■ **WHAT NEEDS TO BE DONE**
Would you output all the data exactly as it stands?

--------------------------------

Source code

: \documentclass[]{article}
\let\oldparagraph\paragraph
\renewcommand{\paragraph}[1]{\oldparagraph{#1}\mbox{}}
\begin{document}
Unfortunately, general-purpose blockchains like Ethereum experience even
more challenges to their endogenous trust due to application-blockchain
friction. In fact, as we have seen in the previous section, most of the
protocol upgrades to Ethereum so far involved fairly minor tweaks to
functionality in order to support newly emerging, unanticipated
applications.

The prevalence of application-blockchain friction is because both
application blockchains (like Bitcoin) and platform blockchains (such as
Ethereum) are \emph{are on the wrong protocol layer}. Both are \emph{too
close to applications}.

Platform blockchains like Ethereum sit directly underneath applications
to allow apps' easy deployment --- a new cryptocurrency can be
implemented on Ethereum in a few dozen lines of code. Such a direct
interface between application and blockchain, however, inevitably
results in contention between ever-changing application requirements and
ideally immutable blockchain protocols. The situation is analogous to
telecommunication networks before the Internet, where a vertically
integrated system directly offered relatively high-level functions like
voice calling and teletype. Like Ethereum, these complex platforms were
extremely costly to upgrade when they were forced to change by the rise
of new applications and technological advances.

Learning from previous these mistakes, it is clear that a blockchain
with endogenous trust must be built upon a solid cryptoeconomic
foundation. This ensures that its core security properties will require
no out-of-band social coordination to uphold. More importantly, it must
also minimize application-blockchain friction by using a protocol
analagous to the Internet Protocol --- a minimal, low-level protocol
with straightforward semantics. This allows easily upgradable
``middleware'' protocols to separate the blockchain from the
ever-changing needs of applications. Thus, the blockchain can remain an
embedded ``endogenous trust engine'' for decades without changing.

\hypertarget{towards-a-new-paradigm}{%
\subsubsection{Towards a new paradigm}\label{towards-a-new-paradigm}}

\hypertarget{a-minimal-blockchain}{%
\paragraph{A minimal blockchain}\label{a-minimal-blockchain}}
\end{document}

--------------------------------

■ **SOLUTION TO THE EXERCISE**
Source code

: \documentclass[]{article}
\let\oldparagraph\paragraph
\renewcommand{\paragraph}[1]{\oldparagraph{#1}\mbox{}}
\begin{document}
Unfortunately, general-purpose blockchains like Ethereum experience even
more challenges to their endogenous trust due to application-blockchain
friction. In fact, as we have seen in the previous section, most of the
protocol upgrades to Ethereum so far involved fairly minor tweaks to
functionality in order to support newly emerging, unanticipated
applications.

The prevalence of application-blockchain friction is because both
application blockchains (like Bitcoin) and platform blockchains (such as
Ethereum) are \emph{are on the wrong protocol layer}. Both are \emph{too
close to applications}.

Platform blockchains like Ethereum sit directly underneath applications
to allow apps' easy deployment --- a new cryptocurrency can be
implemented on Ethereum in a few dozen lines of code. Such a direct
interface between application and blockchain, however, inevitably
results in contention between ever-changing application requirements and
ideally immutable blockchain protocols. The situation is analogous to
telecommunication networks before the Internet, where a vertically
integrated system directly offered relatively high-level functions like
voice calling and teletype. Like Ethereum, these complex platforms were
extremely costly to upgrade when they were forced to change by the rise
of new applications and technological advances.

Learning from previous these mistakes, it is clear that a blockchain
with endogenous trust must be built upon a solid cryptoeconomic
foundation. This ensures that its core security properties will require
no out-of-band social coordination to uphold. More importantly, it must
also minimize application-blockchain friction by using a protocol
analagous to the Internet Protocol --- a minimal, low-level protocol
with straightforward semantics. This allows easily upgradable
``middleware'' protocols to separate the blockchain from the
ever-changing needs of applications. Thus, the blockchain can remain an
embedded ``endogenous trust engine'' for decades without changing.

\hypertarget{towards-a-new-paradigm}{%
\subsubsection{Towards a new paradigm}\label{towards-a-new-paradigm}}

\hypertarget{a-minimal-blockchain}{%
\paragraph{A minimal blockchain}\label{a-minimal-blockchain}}
\end{document}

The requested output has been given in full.